- **EXERCISE DETAILS**
Return every record below exactly as written.

Dataset items:

┏━━

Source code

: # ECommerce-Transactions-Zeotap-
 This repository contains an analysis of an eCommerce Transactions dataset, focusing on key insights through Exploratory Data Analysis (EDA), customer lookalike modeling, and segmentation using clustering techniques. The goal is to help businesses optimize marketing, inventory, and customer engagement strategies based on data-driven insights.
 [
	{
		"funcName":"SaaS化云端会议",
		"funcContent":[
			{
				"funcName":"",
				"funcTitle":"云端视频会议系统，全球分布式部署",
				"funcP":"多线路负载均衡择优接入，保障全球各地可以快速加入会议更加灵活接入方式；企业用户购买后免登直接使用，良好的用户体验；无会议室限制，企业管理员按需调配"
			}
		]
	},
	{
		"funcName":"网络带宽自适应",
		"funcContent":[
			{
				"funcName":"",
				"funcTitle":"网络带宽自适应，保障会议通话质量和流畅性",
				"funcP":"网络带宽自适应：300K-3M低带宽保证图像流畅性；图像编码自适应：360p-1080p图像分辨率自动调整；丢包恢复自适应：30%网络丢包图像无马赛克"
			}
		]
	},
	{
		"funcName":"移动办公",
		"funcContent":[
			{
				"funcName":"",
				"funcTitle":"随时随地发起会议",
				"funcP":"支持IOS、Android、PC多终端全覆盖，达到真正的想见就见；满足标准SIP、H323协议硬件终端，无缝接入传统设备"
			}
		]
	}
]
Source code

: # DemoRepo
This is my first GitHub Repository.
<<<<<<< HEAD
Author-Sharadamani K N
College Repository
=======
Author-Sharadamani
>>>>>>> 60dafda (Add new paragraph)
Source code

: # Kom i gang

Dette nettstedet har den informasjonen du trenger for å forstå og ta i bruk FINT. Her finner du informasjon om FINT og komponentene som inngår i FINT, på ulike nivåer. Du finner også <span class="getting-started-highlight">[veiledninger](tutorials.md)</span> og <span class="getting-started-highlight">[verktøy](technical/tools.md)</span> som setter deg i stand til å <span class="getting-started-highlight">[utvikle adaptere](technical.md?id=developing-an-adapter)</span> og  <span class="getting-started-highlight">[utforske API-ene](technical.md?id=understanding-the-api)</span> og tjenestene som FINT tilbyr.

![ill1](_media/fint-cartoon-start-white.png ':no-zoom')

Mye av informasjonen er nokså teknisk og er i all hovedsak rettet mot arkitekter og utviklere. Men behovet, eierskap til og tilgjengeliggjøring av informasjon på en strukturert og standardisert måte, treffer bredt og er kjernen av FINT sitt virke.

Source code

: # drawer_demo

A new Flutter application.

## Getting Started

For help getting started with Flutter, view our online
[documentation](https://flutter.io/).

┗━━

- **WRITTEN REPLY**
Source code

: # ECommerce-Transactions-Zeotap-
 This repository contains an analysis of an eCommerce Transactions dataset, focusing on key insights through Exploratory Data Analysis (EDA), customer lookalike modeling, and segmentation using clustering techniques. The goal is to help businesses optimize marketing, inventory, and customer engagement strategies based on data-driven insights.
 [
	{
		"funcName":"SaaS化云端会议",
		"funcContent":[
			{
				"funcName":"",
				"funcTitle":"云端视频会议系统，全球分布式部署",
				"funcP":"多线路负载均衡择优接入，保障全球各地可以快速加入会议更加灵活接入方式；企业用户购买后免登直接使用，良好的用户体验；无会议室限制，企业管理员按需调配"
			}
		]
	},
	{
		"funcName":"网络带宽自适应",
		"funcContent":[
			{
				"funcName":"",
				"funcTitle":"网络带宽自适应，保障会议通话质量和流畅性",
				"funcP":"网络带宽自适应：300K-3M低带宽保证图像流畅性；图像编码自适应：360p-1080p图像分辨率自动调整；丢包恢复自适应：30%网络丢包图像无马赛克"
			}
		]
	},
	{
		"funcName":"移动办公",
		"funcContent":[
			{
				"funcName":"",
				"funcTitle":"随时随地发起会议",
				"funcP":"支持IOS、Android、PC多终端全覆盖，达到真正的想见就见；满足标准SIP、H323协议硬件终端，无缝接入传统设备"
			}
		]
	}
]
Source code

: # DemoRepo
This is my first GitHub Repository.
<<<<<<< HEAD
Author-Sharadamani K N
College Repository
=======
Author-Sharadamani
>>>>>>> 60dafda (Add new paragraph)
Source code

: # Kom i gang

Dette nettstedet har den informasjonen du trenger for å forstå og ta i bruk FINT. Her finner du informasjon om FINT og komponentene som inngår i FINT, på ulike nivåer. Du finner også <span class="getting-started-highlight">[veiledninger](tutorials.md)</span> og <span class="getting-started-highlight">[verktøy](technical/tools.md)</span> som setter deg i stand til å <span class="getting-started-highlight">[utvikle adaptere](technical.md?id=developing-an-adapter)</span> og  <span class="getting-started-highlight">[utforske API-ene](technical.md?id=understanding-the-api)</span> og tjenestene som FINT tilbyr.

![ill1](_media/fint-cartoon-start-white.png ':no-zoom')

Mye av informasjonen er nokså teknisk og er i all hovedsak rettet mot arkitekter og utviklere. Men behovet, eierskap til og tilgjengeliggjøring av informasjon på en strukturert og standardisert måte, treffer bredt og er kjernen av FINT sitt virke.

Source code

: # drawer_demo

A new Flutter application.

## Getting Started

For help getting started with Flutter, view our online
[documentation](https://flutter.io/).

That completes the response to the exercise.